Tuesday, October 20, 2009

RAVE - The Professor and The Madman, by Simon Winchester

The riveting tale of how the original Oxford English Dictionary was compiled. Believe me, it's a gripper! (–noun 1. a person or thing that grips. 2. grabbing you by the tender bits and keeping you focused).

When I was at school, I remember my English tutor banging on about how the only newspaper worth reading was the Manchester Guardian. Simon Winchester, a journalist for that paper, writes this account of the process behind the first edition of the world-famous OED.

James Murray - the "professor" in the book's title - and his team started by advertising for contributions to what would become the OED. He placed newspaper ads, and more inventively put slips of paper inside certain library books that he thought would be read by the educated contributors he was seeking.

The ads asked for people to submit words with definitions supported by examples of those words in contemporary and classical writings.

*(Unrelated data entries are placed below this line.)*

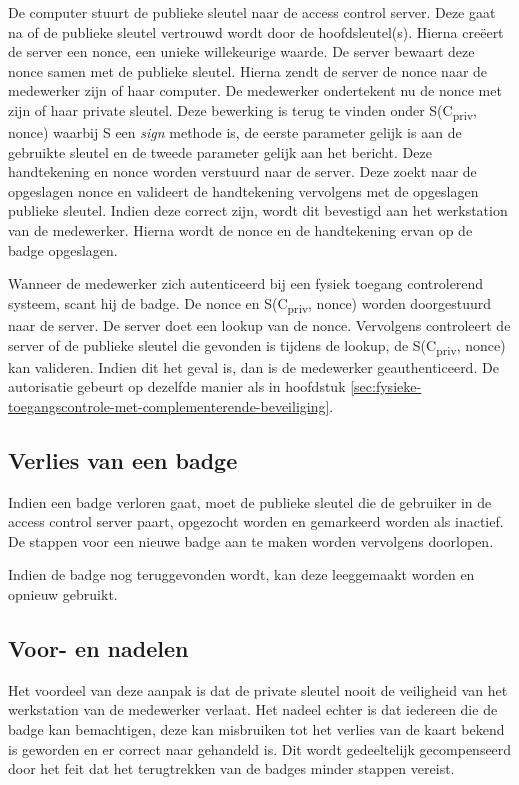 De computer stuurt de publieke sleutel naar de access control server. Deze gaat
na of de publieke sleutel vertrouwd wordt door de hoofdsleutel(s). Hierna
creëert de server een nonce, een unieke willekeurige waarde. De server bewaart
deze nonce samen met de publieke sleutel. Hierna zendt de server de nonce naar
de medewerker zijn of haar computer. De medewerker ondertekent nu de nonce met
zijn of haar private sleutel. Deze bewerking is terug te vinden onder
S(C\textsubscript{priv}, nonce) waarbij S een \textit{sign} methode is, de
eerste parameter gelijk is aan de gebruikte sleutel en de tweede parameter
gelijk aan het bericht. Deze handtekening en nonce worden verstuurd naar de
server. Deze zoekt naar de opgeslagen nonce en valideert de handtekening
vervolgens met de opgeslagen publieke sleutel. Indien deze correct zijn, wordt
dit bevestigd aan het werkstation van de medewerker. Hierna wordt de nonce en de
handtekening ervan op de badge opgeslagen.

Wanneer de medewerker zich autenticeerd bij een fysiek toegang controlerend
systeem, scant hij de badge. De nonce en S(C\textsubscript{priv}, nonce) worden
doorgestuurd naar de server. De server doet een lookup van de nonce. Vervolgens
controleert de server of de publieke sleutel die gevonden is tijdens de lookup,
de S(C\textsubscript{priv}, nonce) kan valideren. Indien dit het geval is, dan
is de medewerker geauthenticeerd. De autorisatie gebeurt op dezelfde manier als
in hoofdstuk
\ref{sec:fysieke-toegangscontrole-met-complementerende-beveiliging}.

\subsection{Verlies van een badge}

Indien een badge verloren gaat, moet de publieke sleutel die de gebruiker in de
access control server paart, opgezocht worden en gemarkeerd worden als inactief.
De stappen voor een nieuwe badge aan te maken worden vervolgens doorlopen.

Indien de badge nog teruggevonden wordt, kan deze leeggemaakt worden en opnieuw
gebruikt.

\subsection{Voor- en nadelen}
Het voordeel van deze aanpak is dat de private sleutel nooit de veiligheid van
het werkstation van de medewerker verlaat. Het nadeel echter is dat iedereen die
de badge kan bemachtigen, deze kan misbruiken tot het verlies van de kaart
bekend is geworden en er correct naar gehandeld is. Dit wordt gedeeltelijk
gecompenseerd door het feit dat het terugtrekken van de badges minder stappen
vereist.

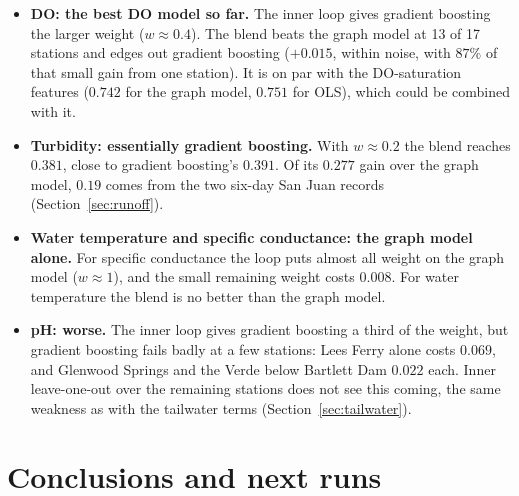 \documentclass[11pt]{article}
\begin{document}
\begin{itemize}
  \item \textbf{DO: the best DO model so far.} The inner loop gives gradient boosting the larger
        weight ($w\approx0.4$). The blend beats the graph model at 13 of 17 stations and edges
        out gradient boosting ($+0.015$, within noise, with $87\%$ of that small gain from one
        station). It is on par with the DO-saturation features ($0.742$ for the graph model,
        $0.751$ for OLS), which could be combined with it.
  \item \textbf{Turbidity: essentially gradient boosting.} With $w\approx0.2$ the blend reaches
        $0.381$, close to gradient boosting's $0.391$. Of its $0.277$ gain over the graph model,
        $0.19$ comes from the two six-day San Juan records (Section~\ref{sec:runoff}).
  \item \textbf{Water temperature and specific conductance: the graph model alone.} For
        specific conductance the loop puts almost all weight on the graph model ($w\approx1$),
        and the small remaining weight costs $0.008$. For water temperature the blend is no better
        than the graph model.
  \item \textbf{pH: worse.} The inner loop gives gradient boosting a third of the weight,
        but gradient boosting fails badly at a few stations: Lees Ferry alone costs $0.069$, and
        Glenwood Springs and the Verde below Bartlett Dam $0.022$ each. Inner leave-one-out over
        the remaining stations does not see this coming, the same weakness as with the tailwater
        terms (Section~\ref{sec:tailwater}).
\end{itemize}

\section{Conclusions and next runs}\label{sec:conclusions}
\end{document}
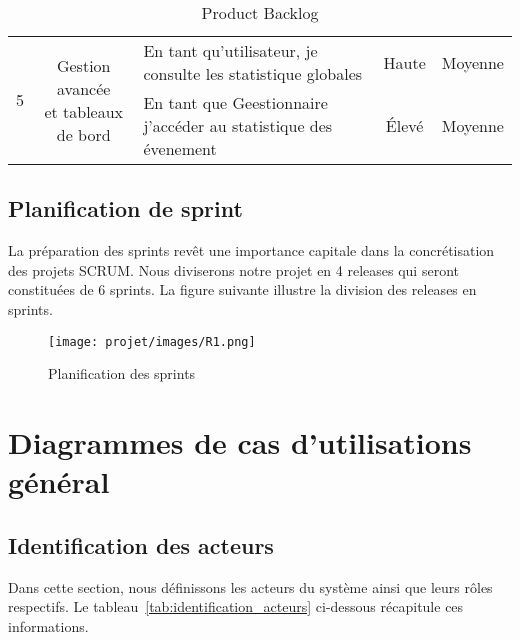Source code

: \begin{table}[h!]
\begin{tabular}{|c|c|m{7cm}|c|c|}
\hline
\multirow{3}{*}{5} & \multirow{3}{*}{\parbox{3cm}{\centering Gestion avancée \\et tableaux de bord }} 
& En tant qu’utilisateur, je consulte les statistique globales & Haute  & Moyenne \\
\cline{3-5}
& & En tant que Geestionnaire j'accéder au statistique des évenement  & Élevé & Moyenne \\
\cline{3-5}
\hline
\end{tabular}
\caption{Product Backlog}
\end{table}

\clearpage
\subsection{Planification de sprint}
La préparation des sprints revêt une importance capitale dans la concrétisation des projets
SCRUM. Nous diviserons notre projet en 4 releases qui seront constituées de 6 sprints. La figure
suivante illustre la division des releases en sprints.
\begin{figure}[H]
    \centering
    \texttt{[image: projet/images/R1.png]}
    \caption{Planification des sprints}
    \label{fig:equipe_scrum}
 \end{figure}

\section{Diagrammes de cas d'utilisations général}

\subsection{Identification des acteurs}

Dans cette section, nous définissons les acteurs du système ainsi que leurs rôles respectifs. Le tableau~\ref{tab:identification_acteurs} ci-dessous récapitule ces informations.

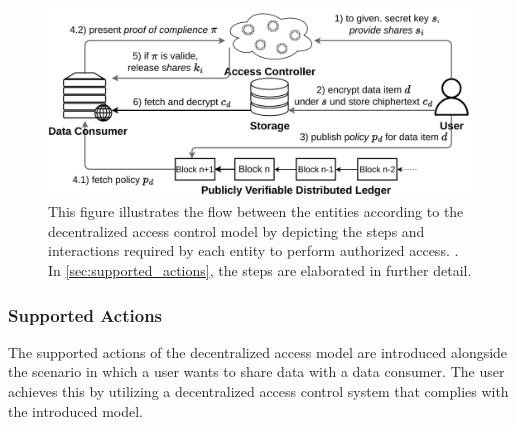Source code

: \documentclass[conference]{IEEEtran}
\begin{document}
\begin{figure}[htbp]
  \centering
  \includegraphics[width=\linewidth]{figures/decentralized_access_control.pdf}
  \caption{
    This figure illustrates the flow between the entities according to the decentralized access control model by depicting the steps and interactions required by each entity to perform authorized access. \cite{ernstberger_sok_2023}.
    In \autoref{sec:supported_actions}, the steps are elaborated in further detail.
  }
  \label{fig:decentralized_access_control}
\end{figure}

\subsubsection{Supported Actions}
\label{sec:supported_actions}
The supported actions of the decentralized access model are introduced alongside the scenario in which a user wants to share data with a data consumer.
The user achieves this by utilizing a decentralized access control system that complies with the introduced model.
\end{document}
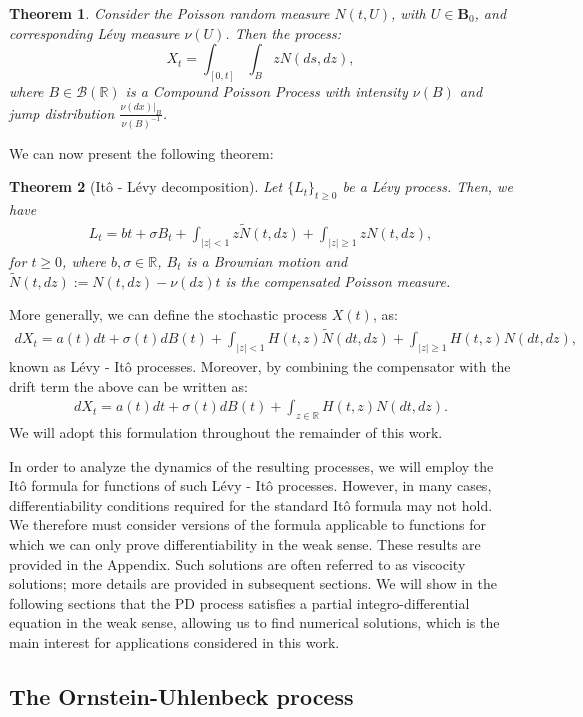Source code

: \documentclass[11pt,reqno]{article}
\newtheorem{theorem}{Theorem}[section]
\theoremstyle{definition}
\begin{document}
\begin{theorem}
	Consider the Poisson random measure  $N(t,U)$, with $U \in \textbf{B}_0$, and corresponding L\'evy measure $\nu(U)$. Then the process:
	$$ X_t = \int_{[0,t]} \int_{B} z N(ds,dz), $$
	where $B \in \mathcal{B}(\mathbb{R})$ is a Compound Poisson Process with intensity $\nu(B)$ and jump distribution $\frac{\nu(dx)|_B}{\nu(B)^{-1}}$.
\end{theorem}
We can now present the following theorem:
\begin{theorem}[It\^o - L\'evy decomposition]
	Let $\{L_t\}_{t \geq 0}$ be a L\'evy process. Then, we have 
	\begin{eqnarray}
		L_t = bt + \sigma B_t + \int_{|z|<1} z \tilde{N}(t,dz) + \int_{|z| \geq1} z N(t,dz), 
	\end{eqnarray}
	for $ t \geq 0 $, where $b, \sigma \in \mathbb{R}$, $B_t$ is a Brownian motion and $\tilde{N}(t,dz):=N(t,dz)- \nu(dz)t$ is the compensated Poisson measure. 	
\end{theorem}
More generally, we can define the stochastic process $ X(t)$, as: 
\begin{eqnarray}
	dX_t=a(t)dt + \sigma(t)dB(t) + \int_{|z|<1} H(t,z) \tilde{N}(dt,dz) + \int_{|z| \geq1} H(t,z) N(dt,dz),
\end{eqnarray}
known as L\'evy - It\^o processes. Moreover, by combining the compensator with the drift term the above can be written as: 
\begin{eqnarray}
	dX_t=a(t)dt + \sigma(t)dB(t) + \int_{z \in \mathbb{R}} H(t,z) N(dt,dz).
\end{eqnarray}
We will adopt this formulation throughout the remainder of this work.

In order to analyze the dynamics of the resulting processes, we will employ the It\^o formula for functions of such L\'evy - It\^o processes. However, in many cases, differentiability conditions required for the standard It\^o formula may not hold. We therefore must consider versions of the formula applicable to functions for which we can only prove differentiability in the weak sense. These results are provided in the Appendix. Such solutions are often referred to as viscocity solutions; more details are provided in subsequent sections. We will show in the following sections that the PD process satisfies a partial integro-differential equation in the weak sense, allowing us to find numerical solutions, which is the main interest for applications considered in this work. 

\subsection{The Ornstein-Uhlenbeck process}
\end{document}
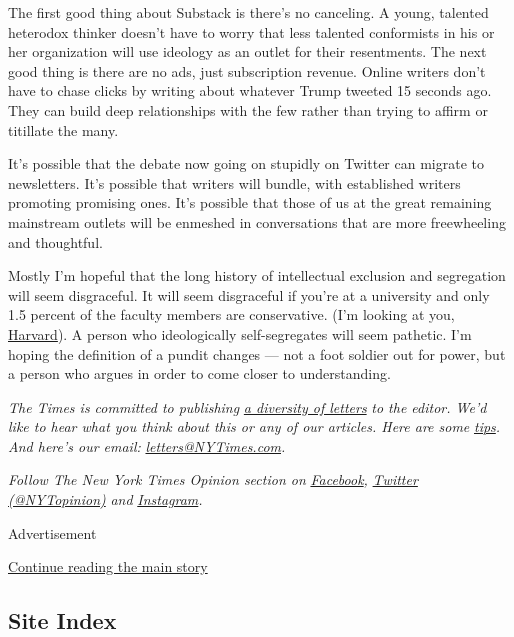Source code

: The first good thing about Substack is there's no canceling. A young,
talented heterodox thinker doesn't have to worry that less talented
conformists in his or her organization will use ideology as an outlet
for their resentments. The next good thing is there are no ads, just
subscription revenue. Online writers don't have to chase clicks by
writing about whatever Trump tweeted 15 seconds ago. They can build deep
relationships with the few rather than trying to affirm or titillate the
many.

It's possible that the debate now going on stupidly on Twitter can
migrate to newsletters. It's possible that writers will bundle, with
established writers promoting promising ones. It's possible that those
of us at the great remaining mainstream outlets will be enmeshed in
conversations that are more freewheeling and thoughtful.

Mostly I'm hopeful that the long history of intellectual exclusion and
segregation will seem disgraceful. It will seem disgraceful if you're at
a university and only 1.5 percent of the faculty members are
conservative. (I'm looking at you,
\href{https://www.thecrimson.com/article/2020/3/3/faculty-support-warren-president/}{Harvard}).
A person who ideologically self-segregates will seem pathetic. I'm
hoping the definition of a pundit changes --- not a foot soldier out for
power, but a person who argues in order to come closer to understanding.

\emph{The Times is committed to publishing}
\href{https://www.nytimes3xbfgragh.onion/2019/01/31/opinion/letters/letters-to-editor-new-york-times-women.html}{\emph{a
diversity of letters}} \emph{to the editor. We'd like to hear what you
think about this or any of our articles. Here are some}
\href{https://help.nytimes3xbfgragh.onion/hc/en-us/articles/115014925288-How-to-submit-a-letter-to-the-editor}{\emph{tips}}\emph{.
And here's our email:}
\href{mailto:letters@NYTimes.com}{\emph{letters@NYTimes.com}}\emph{.}

\emph{Follow The New York Times Opinion section on}
\href{https://www.facebookcorewwwi.onion/nytopinion}{\emph{Facebook}}\emph{,}
\href{http://twitter.com/NYTOpinion}{\emph{Twitter (@NYTopinion)}}
\emph{and}
\href{https://www.instagram.com/nytopinion/}{\emph{Instagram}}\emph{.}

Advertisement

\protect\hyperlink{after-bottom}{Continue reading the main story}

\hypertarget{site-index}{%
\subsection{Site Index}\label{site-index}}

Professor Murray noticed that a disproportionately high number of contributions came from a post box address in Reading. Intrigued as to the source of those contributions, he tracked the sender down to someone in Reading Jail. The Jail was the kind of place where the authorities placed all manner of people, some genuinely disturbed, and others (like Oscar Wilde) whom they found hard to categorize.

The Professor eventually identified his prodigious contributor as linguistics expert Dr. William Minor ("The Madman"), who was incarcerated for life for having committed murder in 1872, alledgely driven by the atrocities he'd witnessed in the American Civil War.

Who knew that the detailed account of how the first OED was compiled would be such a fantastic story.